Task item: Go line by line through the entries and show those that hold the string "currencies".

Stored data:
_ _ _

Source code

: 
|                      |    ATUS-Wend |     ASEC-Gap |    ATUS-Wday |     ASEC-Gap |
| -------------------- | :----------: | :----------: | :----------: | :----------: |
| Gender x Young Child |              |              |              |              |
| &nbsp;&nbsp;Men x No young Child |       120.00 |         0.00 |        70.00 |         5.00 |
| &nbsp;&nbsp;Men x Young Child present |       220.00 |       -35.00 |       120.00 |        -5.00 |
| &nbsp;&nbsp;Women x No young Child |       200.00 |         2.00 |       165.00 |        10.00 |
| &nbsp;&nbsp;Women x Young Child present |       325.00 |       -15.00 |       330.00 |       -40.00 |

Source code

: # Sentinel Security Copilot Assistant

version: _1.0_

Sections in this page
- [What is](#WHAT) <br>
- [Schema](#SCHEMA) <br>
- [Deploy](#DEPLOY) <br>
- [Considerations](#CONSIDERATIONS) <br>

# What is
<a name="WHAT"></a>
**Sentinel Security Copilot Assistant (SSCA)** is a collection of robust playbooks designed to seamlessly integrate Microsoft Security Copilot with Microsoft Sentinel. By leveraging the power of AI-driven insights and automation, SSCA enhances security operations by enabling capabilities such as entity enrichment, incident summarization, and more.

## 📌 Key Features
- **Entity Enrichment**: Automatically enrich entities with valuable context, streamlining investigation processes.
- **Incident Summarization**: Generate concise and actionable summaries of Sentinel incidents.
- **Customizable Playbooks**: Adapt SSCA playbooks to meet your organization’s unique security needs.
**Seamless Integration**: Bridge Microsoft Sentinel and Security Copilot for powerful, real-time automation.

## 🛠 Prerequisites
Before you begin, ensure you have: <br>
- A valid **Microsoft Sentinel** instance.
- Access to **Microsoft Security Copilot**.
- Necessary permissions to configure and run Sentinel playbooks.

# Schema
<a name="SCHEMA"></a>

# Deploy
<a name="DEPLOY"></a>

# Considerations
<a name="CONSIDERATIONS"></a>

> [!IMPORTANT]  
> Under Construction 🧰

_ _ _

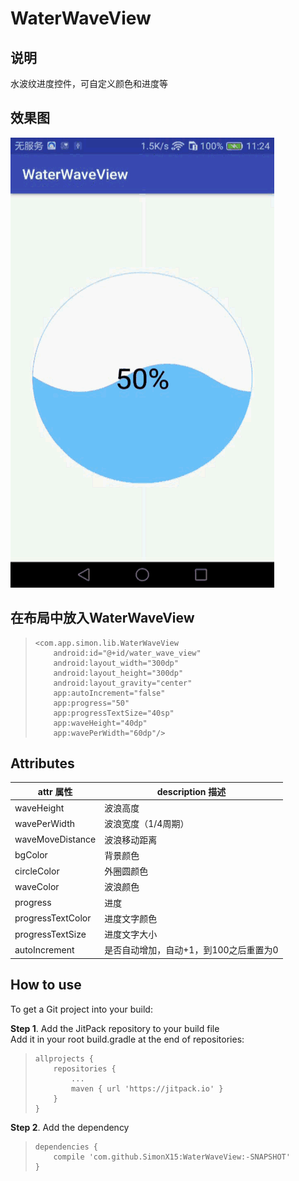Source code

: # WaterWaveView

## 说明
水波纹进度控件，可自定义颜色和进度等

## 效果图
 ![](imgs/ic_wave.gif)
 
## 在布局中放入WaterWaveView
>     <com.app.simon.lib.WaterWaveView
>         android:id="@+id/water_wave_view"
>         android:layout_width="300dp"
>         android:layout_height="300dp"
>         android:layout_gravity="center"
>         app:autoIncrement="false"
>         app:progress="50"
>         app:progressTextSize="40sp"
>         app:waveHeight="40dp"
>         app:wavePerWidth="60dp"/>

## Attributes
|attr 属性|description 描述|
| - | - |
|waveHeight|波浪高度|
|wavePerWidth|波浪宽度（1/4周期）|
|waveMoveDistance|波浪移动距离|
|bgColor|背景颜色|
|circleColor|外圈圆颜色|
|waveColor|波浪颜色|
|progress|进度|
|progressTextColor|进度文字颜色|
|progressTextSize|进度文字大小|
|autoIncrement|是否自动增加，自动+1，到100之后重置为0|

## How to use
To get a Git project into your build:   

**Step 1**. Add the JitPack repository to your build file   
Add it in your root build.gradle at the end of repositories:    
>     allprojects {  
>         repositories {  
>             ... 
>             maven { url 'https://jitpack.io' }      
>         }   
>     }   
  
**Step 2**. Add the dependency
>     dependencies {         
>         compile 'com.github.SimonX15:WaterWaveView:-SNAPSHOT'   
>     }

_ _ _

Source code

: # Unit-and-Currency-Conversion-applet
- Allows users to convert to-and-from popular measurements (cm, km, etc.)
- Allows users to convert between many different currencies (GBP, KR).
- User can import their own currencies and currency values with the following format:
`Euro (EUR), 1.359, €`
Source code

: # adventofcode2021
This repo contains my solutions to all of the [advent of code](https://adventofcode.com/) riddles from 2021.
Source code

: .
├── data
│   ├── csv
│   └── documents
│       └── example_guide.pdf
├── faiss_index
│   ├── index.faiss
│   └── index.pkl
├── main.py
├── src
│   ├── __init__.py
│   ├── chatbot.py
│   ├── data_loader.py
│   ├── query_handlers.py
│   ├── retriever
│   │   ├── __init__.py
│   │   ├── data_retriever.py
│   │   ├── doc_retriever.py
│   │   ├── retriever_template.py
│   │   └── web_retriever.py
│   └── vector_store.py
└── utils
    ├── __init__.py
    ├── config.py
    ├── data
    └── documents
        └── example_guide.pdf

_ _ _

Exercise response:
- Allows users to convert between many different currencies (GBP, KR).
- User can import their own currencies and currency values with the following format:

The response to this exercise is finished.